(TASK STATEMENT):
Copy every line from the records below that carries the word "License".

DATA UNDER STUDY: Begin

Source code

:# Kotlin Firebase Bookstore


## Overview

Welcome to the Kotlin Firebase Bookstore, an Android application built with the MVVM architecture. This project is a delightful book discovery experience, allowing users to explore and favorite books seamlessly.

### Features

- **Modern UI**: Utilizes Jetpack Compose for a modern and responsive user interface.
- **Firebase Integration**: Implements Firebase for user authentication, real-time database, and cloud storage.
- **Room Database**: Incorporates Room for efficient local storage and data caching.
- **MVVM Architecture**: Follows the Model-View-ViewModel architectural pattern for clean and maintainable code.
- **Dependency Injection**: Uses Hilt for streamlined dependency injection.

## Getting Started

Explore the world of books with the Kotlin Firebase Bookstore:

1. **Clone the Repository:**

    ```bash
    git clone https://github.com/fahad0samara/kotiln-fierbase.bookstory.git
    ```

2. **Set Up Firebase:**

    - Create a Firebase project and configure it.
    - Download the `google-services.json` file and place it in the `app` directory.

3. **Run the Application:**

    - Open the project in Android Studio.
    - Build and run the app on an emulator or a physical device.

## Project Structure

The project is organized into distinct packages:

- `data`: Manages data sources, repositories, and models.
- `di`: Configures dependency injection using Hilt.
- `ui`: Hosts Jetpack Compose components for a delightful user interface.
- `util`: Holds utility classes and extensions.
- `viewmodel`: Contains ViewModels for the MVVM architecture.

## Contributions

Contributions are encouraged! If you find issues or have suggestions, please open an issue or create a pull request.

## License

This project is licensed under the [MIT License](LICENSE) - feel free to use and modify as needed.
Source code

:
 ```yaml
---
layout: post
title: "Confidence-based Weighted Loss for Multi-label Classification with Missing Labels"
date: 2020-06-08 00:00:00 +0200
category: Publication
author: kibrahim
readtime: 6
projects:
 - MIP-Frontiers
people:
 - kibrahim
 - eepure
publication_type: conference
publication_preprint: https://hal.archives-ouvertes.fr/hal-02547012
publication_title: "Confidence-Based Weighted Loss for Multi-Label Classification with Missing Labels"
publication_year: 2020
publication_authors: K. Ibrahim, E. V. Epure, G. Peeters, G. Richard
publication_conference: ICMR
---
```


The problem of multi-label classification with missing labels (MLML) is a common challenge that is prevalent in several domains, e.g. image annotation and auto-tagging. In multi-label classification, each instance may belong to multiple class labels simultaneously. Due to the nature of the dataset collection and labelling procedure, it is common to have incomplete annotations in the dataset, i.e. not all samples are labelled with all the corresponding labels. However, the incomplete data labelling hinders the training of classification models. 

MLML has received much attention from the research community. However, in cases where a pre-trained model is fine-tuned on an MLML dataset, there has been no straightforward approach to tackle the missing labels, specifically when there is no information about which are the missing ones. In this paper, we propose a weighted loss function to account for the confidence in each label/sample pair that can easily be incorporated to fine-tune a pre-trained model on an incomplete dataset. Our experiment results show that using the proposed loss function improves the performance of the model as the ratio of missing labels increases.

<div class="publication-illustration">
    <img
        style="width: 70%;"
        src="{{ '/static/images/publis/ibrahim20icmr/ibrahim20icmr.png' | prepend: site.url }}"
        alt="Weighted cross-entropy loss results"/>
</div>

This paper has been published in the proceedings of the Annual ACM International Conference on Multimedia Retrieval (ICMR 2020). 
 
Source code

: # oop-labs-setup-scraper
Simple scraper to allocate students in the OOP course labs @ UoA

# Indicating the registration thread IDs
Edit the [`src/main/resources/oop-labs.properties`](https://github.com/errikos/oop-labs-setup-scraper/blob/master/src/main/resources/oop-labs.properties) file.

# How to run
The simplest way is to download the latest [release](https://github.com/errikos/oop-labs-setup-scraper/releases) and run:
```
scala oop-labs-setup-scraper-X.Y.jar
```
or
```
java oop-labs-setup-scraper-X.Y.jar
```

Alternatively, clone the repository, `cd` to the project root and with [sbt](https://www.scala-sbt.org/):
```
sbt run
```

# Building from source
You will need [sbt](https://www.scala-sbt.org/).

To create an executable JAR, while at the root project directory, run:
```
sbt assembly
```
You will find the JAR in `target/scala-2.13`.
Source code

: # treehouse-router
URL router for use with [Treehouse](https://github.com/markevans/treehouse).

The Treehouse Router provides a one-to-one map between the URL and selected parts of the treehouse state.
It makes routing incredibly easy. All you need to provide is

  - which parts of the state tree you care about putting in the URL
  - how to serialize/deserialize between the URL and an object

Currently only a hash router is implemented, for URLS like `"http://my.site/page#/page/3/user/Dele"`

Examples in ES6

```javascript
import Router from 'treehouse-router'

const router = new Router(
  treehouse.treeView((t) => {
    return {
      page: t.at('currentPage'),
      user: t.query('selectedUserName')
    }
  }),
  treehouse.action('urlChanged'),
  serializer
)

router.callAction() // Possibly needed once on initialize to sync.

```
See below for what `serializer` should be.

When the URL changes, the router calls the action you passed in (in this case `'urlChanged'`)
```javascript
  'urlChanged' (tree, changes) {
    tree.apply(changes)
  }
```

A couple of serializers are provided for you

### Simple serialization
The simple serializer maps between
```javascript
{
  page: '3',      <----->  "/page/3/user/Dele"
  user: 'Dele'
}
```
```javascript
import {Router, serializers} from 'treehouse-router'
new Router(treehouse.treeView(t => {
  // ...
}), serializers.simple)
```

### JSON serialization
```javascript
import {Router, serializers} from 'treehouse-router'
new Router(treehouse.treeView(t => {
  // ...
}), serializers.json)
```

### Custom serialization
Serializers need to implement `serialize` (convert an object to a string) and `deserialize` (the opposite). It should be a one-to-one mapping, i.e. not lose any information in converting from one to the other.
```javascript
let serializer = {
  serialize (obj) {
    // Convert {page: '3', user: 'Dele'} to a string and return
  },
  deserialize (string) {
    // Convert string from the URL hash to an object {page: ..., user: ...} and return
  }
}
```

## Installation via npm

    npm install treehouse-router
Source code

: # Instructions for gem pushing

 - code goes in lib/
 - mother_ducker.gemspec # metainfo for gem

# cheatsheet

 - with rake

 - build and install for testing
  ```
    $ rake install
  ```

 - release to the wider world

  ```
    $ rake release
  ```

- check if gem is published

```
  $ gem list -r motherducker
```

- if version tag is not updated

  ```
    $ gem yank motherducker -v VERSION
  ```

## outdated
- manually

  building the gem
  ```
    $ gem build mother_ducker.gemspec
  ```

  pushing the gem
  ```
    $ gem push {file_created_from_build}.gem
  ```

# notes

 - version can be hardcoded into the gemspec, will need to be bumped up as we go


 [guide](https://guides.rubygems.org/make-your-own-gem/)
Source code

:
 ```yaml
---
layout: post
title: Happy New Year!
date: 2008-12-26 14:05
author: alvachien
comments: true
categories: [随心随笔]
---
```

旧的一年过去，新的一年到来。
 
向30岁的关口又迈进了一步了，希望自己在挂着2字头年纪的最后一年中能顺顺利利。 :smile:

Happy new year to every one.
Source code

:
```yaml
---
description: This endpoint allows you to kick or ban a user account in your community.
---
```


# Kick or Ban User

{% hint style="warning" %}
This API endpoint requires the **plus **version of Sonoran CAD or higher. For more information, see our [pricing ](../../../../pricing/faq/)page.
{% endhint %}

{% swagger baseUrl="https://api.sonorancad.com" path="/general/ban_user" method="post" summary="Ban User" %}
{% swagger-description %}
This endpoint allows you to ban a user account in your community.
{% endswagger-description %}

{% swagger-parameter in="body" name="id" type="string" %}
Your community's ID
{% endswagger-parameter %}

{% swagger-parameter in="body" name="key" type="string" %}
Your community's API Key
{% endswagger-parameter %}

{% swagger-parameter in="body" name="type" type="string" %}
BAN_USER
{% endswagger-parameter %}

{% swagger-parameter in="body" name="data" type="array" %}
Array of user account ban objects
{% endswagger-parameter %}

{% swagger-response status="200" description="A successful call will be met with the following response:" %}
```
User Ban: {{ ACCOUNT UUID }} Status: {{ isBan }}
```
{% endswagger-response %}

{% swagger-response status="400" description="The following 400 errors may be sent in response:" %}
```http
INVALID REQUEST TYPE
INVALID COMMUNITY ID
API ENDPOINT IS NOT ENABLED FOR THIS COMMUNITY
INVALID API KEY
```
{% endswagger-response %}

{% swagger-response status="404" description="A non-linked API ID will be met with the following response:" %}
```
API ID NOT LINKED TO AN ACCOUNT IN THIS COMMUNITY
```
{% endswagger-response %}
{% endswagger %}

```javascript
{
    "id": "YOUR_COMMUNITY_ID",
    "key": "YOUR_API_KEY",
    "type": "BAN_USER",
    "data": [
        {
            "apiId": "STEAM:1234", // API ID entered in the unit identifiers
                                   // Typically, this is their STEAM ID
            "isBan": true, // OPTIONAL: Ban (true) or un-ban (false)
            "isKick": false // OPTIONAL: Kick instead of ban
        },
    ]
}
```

DATA UNDER STUDY: End

(YOUR SOLUTION):
## License
This project is licensed under the [MIT License](LICENSE) - feel free to use and modify as needed.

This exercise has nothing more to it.